■ Work order: Where does the word "birthDay" occur in the data below? Copy each line that holds it.

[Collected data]

----------------------------------------

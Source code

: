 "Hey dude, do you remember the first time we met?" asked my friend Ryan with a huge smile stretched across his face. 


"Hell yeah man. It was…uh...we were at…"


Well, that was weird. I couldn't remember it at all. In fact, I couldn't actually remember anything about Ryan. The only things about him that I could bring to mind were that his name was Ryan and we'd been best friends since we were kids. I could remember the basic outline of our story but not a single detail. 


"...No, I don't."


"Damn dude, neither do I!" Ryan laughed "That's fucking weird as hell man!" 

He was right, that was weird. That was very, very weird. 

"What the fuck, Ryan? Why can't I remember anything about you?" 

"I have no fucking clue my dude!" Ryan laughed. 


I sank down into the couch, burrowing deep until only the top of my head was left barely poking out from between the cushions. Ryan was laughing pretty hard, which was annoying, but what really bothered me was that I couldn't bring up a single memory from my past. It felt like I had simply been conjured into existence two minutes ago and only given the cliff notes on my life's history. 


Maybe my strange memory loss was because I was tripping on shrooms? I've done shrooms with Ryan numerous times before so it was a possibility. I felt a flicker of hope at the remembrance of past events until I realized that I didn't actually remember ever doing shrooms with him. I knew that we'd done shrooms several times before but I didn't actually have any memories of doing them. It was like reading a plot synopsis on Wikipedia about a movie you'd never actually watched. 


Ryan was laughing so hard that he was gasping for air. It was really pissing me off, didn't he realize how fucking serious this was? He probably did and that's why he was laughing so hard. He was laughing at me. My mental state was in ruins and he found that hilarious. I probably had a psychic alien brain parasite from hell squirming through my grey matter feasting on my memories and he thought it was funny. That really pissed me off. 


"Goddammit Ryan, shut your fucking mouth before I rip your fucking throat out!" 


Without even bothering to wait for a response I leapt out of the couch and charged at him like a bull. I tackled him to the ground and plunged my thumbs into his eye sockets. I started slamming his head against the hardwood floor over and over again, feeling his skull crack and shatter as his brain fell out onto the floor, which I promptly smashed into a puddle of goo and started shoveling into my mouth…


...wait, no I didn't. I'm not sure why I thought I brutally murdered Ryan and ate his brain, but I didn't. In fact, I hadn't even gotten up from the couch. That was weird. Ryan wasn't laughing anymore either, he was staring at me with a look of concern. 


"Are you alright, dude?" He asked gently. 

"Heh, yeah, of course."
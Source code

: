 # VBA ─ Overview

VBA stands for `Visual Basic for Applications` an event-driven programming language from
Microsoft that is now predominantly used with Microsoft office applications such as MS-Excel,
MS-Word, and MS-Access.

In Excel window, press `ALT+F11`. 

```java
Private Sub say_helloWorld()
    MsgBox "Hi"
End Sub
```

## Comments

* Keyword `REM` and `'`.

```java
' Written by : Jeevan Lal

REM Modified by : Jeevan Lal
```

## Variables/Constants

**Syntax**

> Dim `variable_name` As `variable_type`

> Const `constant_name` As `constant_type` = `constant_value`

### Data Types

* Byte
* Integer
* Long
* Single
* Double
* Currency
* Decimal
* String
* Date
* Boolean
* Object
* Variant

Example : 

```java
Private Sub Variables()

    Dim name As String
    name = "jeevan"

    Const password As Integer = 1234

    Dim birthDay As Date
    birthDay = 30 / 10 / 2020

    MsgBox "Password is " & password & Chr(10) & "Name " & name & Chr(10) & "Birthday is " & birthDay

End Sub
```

----------------------------------------

■ Written reply:
    Dim birthDay As Date
    birthDay = 30 / 10 / 2020
    MsgBox "Password is " & password & Chr(10) & "Name " & name & Chr(10) & "Birthday is " & birthDay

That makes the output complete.